A de l’esprit humain posé la borne heureuse
Ces esprits qui semblaient de Dieu même éclairés,
Dans des feux éternels seront-ils dévorés ?
Porte un arrêt plus doux, prends un ton plus modeste,
Ami ; ne préviens point le jugement céleste ;

Respecte ces mortels, pardonne à leur vertu :
Ils ne t’ont point damné, pourquoi les damnes-tu ?
A la religion discrètement fidèle,
Sois doux, compatissant, sage, indulgent, comme elle ;
Et sans noyer autrui songe à gagner le port :
La clémence a raison, et la colère a tort.
Dans nos jours passagers de peines, de misères,
Enfants du même Dieu, vivons au moins en frères ;
Aidons-nous l’un et l’autre à porter nos fardeaux ;
Nous marchons tous courbés sous le poids de nos maux ;
Mille ennemis cruels assiègent notre vie,
Toujours par nous maudite, et toujours si chérie ;
Notre cœur égaré, sans guide et sans appui,
Est brûlé de désirs, ou glacé par l’ennui ;
Nul de nous n’a vécu sans connaître les larmes.
De la société les secourables charmes
Consolent nos douleurs, au moins quelques instants :
Remède encor trop faible à des maux si constants.
Ah ! n’empoisonnons pas la douceur qui nous reste.
Je crois voir des forçats dans un cachot funeste,
Se pouvant secourir, l’un sur l’autre acharnés,
Combattre avec les fers dont ils sont enchaînés.


  1. Chaque homme signifie clairement chaque particulier qui veut s’ériger en législateur ; et il n’est ici question que des cultes étrangers, comme on l’a déclaré au commencement de la première partie. (Note de Voltaire, 1756.)
  2. On ne pouvait prévoir alors que les flammes détruiraient une partie de cette ville malheureuse, dans laquelle on alluma trop souvent des bûchers. (Note de Voltaire, 1756.)
  3. Les Turcs appellent indifféremment les chrétiens infidèles et chiens. (Note de Voltaire, 1756.)
  4. On respecte cette maxime : « Hors de l’Église point de salut ; » mais tous les hommes sensés trouvent ridicule et abominable que des particuliers osent employer cette sentence générale et comminatoire contre des hommes qui sont leurs supérieurs et leurs maîtres en tout genre : les hommes raisonnables n’en usent point ainsi. L’archevêque Tillotson aurait-il jamais écrit à l’archevêque Fénelon : « Vous êtes damné ? » et un roi de Portugal écrirait-il à un roi d’Angleterre qui lui envoie des secours : « Mon frère, vous irez à tous les diables ? » La dénonciation des peines éternelles à ceux qui ne pensent pas comme nous est une arme ancienne qu’on laisse sagement reposer dans l’arsenal, et dont il n’est permis à aucun particulier de se servir. (Note de Voltaire, 1756.)

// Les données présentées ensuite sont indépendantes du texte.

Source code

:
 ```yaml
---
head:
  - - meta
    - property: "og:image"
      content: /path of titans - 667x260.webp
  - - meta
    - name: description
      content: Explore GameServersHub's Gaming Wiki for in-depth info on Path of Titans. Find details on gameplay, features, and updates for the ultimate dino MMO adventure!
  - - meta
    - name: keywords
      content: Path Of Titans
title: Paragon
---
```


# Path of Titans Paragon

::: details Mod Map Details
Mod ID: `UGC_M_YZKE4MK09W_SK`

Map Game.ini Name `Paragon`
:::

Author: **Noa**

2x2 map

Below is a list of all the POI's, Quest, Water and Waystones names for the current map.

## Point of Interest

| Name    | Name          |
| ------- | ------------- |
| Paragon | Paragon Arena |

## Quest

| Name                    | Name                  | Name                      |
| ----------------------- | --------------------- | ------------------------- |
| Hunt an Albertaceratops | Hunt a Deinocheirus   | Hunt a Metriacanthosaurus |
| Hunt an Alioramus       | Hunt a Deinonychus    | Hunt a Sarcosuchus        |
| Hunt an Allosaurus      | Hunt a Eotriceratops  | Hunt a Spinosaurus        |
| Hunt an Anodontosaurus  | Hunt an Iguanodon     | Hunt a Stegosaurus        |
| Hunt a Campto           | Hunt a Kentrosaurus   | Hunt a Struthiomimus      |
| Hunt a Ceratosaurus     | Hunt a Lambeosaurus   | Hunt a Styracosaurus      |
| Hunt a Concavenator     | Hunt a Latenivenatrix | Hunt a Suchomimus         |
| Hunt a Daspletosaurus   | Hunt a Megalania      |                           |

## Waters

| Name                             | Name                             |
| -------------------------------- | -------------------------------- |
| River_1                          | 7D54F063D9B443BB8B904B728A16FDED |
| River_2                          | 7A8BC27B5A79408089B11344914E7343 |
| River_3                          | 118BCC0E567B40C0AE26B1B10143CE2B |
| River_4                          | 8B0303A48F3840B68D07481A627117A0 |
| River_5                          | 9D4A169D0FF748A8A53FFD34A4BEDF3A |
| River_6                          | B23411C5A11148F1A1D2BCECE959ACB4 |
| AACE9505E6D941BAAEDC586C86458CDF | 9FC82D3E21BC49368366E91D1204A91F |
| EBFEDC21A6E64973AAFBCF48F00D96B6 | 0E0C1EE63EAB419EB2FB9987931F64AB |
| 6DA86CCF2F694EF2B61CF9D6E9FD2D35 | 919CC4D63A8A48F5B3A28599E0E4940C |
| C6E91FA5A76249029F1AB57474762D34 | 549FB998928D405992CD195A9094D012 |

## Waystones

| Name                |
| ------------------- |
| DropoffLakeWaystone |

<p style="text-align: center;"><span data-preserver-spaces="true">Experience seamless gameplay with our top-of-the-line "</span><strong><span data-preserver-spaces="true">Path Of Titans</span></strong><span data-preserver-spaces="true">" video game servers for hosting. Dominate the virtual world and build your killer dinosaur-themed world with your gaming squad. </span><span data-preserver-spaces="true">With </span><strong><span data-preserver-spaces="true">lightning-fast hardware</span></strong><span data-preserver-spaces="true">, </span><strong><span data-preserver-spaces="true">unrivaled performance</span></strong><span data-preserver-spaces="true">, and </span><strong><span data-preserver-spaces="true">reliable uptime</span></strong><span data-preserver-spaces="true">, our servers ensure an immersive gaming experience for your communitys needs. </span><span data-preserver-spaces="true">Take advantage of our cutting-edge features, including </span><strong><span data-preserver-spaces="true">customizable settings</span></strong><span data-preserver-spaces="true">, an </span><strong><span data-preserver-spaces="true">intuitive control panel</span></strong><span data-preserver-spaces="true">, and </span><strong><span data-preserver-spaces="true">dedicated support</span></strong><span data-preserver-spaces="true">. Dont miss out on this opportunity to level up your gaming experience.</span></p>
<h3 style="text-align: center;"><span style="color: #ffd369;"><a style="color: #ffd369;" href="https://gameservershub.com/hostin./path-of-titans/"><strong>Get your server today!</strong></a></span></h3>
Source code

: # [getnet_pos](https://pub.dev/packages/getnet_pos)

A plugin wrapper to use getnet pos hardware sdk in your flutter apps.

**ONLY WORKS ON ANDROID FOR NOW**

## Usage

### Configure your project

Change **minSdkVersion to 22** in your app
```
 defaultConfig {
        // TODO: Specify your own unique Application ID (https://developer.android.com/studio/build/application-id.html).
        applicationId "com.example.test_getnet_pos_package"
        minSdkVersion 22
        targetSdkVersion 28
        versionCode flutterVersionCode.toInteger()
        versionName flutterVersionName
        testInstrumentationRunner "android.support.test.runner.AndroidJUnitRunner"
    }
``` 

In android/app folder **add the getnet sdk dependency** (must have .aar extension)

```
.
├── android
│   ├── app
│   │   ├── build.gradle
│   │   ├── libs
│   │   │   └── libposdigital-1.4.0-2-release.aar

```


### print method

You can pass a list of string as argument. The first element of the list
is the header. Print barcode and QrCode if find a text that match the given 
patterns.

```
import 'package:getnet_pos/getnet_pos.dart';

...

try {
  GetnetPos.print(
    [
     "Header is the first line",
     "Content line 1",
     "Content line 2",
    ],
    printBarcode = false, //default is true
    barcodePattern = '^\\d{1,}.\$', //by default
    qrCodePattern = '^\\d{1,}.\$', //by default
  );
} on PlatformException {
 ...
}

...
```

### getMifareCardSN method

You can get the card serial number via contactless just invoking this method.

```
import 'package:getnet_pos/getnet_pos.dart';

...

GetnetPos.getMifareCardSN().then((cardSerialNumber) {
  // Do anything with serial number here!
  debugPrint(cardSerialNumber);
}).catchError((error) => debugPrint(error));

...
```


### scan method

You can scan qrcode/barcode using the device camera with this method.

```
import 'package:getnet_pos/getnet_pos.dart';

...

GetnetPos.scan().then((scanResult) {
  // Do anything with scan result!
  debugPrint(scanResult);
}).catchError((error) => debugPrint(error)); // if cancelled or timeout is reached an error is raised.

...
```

  5. Le modeste et sage Locke est connu pour avoir développé toute la marche de l’entendement humain, et pour avoir montré les limites de son pouvoir. Convaincu de la faiblesse humaine, et pénétré de la puissance infinie du Créateur, il dit que nous ne connaissons la nature de notre âme que par la foi ; il dit que l’homme n’a point par lui-même assez de lumières pour assurer que Dieu ne peut pas communiquer la pensée à tout être auquel il daignera faire ce présent, à la matière elle-même.
    Ceux qui étaient encore dans l’ignorance s’élevèrent centre lui. Entêtés d’un cartésianisme aussi faux en tout que le péripatétisme, ils croyaient que la matière n’est autre chose que l’étendue en longueur, largeur et profondeur : ils ne savaient pas qu’elle a la gravitation vers un centre, la force d’inertie, et d’autres propriétés ; que ses éléments sont invisibles, tandis que ses composés se divisent sans cesse. Ils bornaient la puissance de l’Être tout-puissant ; ils ne faisaient pas réflexion qu’après toutes les découvertes sur la matière, nous ne connaissons point le fond de cet être. Ils devaient songer que l’on a longtemps agité si l’entendement humain est une faculté ou une substance ; ils devaient s’interroger eux-mêmes, et sentir que nos connaissances sont trop bornées pour sonder cet abîme.
    La faculté que les animaux ont de se mouvoir n’est point une substance, un être à part ; il paraît que c’est un don du Créateur Locke dit que ce même Créateur peut faire ainsi un don de la pensée à tel être qu’il daignera choisir. Dans cette hypothèse, qui nous soumet plus que toute autre à l’Être suprême, la pensée accordée à un élément de matière n’en est pas moins pure, moins immortelle que dans toute autre hypothèse. Cet élément indivisible est impérissable la pensée peut assurément subsister à jamais avec lui quand le corps est dissous. Voilà ce que Locke propose sans rien affirmer. Il dit ce que Dieu eût pu faire et non ce que Dieu a fait. Il ne connaît point ce que c’est que la matière, il avoue qu’entre elle et Dieu il peut y avoir une infinité de substances créées absolument différentes les unes des autres. La lumière, le feu élémentaire, paraît en effet, comme ou l’a dit dans les Éléments de Newton, une substance mitoyenne entre cet être inconnu, nommé matière, et d’autres êtres encore plus inconnus. La lumière ne tend point vers un centre comme la matière, elle ne paraît pas impénétrable ; aussi Newton dit souvent dans son Optique : « Je n’examine pas si les rayons de la lumière sont des corps ou non. »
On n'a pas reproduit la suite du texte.